Figure 5.

Effects of increasing recombinant NiV N proteins co-expressed with NiV P proteins on NiV replication. Cells were transfected with increasing amounts of plasmid DNA, containing both the NiV N gene and NiV P gene, which are driven by individual promoters encoded on one construct for 48 hours. (a) Cells were harvested and analyzed by western blot using a monoclonal antibody against NiV N. Following transfection, a parallel set of cells were infected with NiV at an MOI of 1 for 24 hours. (b) RNA was extracted from NiV infected cells and analyzed by northern blot using a probe designed against the M gene.

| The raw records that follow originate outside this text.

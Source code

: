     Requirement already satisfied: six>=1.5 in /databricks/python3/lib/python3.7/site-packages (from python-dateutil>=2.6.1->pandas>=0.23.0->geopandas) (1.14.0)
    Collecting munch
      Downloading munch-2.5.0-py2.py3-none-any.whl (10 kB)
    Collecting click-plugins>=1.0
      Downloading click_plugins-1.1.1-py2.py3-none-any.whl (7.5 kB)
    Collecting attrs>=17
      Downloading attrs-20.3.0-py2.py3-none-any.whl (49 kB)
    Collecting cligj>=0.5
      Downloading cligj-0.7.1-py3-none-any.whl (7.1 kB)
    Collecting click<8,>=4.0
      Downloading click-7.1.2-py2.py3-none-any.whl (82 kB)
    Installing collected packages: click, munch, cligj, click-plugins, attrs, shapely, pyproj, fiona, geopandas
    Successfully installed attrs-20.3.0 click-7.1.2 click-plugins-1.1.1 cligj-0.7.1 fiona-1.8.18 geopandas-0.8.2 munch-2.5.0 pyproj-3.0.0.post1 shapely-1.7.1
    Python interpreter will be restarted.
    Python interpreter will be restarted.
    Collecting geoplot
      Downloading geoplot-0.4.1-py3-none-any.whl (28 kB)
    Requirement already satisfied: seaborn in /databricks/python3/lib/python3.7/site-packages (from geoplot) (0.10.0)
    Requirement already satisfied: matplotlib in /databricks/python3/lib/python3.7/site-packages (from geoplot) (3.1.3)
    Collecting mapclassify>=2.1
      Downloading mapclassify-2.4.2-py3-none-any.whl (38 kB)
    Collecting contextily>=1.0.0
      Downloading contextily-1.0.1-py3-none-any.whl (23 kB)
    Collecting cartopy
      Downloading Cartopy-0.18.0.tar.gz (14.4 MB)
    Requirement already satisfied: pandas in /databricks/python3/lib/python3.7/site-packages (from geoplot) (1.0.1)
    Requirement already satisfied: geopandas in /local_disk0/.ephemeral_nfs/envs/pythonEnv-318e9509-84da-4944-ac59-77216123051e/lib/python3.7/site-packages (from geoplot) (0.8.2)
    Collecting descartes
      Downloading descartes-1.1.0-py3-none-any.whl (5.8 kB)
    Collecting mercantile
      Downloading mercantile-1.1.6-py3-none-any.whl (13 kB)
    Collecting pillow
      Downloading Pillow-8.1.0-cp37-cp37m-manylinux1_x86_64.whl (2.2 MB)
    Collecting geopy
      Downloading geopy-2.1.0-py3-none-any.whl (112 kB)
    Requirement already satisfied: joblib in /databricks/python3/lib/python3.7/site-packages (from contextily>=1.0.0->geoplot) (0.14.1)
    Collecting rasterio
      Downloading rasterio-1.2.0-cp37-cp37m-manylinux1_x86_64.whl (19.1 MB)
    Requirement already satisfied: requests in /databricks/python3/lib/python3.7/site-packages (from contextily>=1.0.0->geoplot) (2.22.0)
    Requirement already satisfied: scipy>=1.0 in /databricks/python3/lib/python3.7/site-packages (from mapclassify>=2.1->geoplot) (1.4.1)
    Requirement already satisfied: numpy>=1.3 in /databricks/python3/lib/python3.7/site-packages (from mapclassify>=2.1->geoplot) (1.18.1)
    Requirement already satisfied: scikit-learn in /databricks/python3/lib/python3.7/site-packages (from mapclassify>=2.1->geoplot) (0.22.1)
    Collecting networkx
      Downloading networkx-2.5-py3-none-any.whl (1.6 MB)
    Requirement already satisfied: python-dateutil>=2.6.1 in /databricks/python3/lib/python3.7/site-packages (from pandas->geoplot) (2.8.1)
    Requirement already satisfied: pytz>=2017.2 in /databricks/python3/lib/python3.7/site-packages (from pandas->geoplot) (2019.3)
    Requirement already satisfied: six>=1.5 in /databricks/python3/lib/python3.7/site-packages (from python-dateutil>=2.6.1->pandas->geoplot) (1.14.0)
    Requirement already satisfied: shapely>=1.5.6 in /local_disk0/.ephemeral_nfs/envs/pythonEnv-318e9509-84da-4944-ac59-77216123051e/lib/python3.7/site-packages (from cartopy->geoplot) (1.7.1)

Northern blots were quantified by densitometry and normalized to GAPDH. (c) Total protein was harvested from NiV infected cells and analyzed by western blot for the expression of NiV F₀ proteins. (d) Supernatants were harvested, viral loads were determined by endpoint titration, and TCID₅₀/ml was calculated. (e) Cells were transfected with increasing amounts of plasmid DNA expressing NiV N and/or NiV P protein for 48 hours or infected with NiV at an MOI of 1 for 24 hours. Total protein was harvested and a western blot was performed to visualize the presence of NiV N proteins or (f) NiV P proteins. All western blots were quantified by densitometry and normalized to actin. All experiments were carried out in triplicate and standard deviations of the mean were calculated. Blots have been cropped to ease visualization.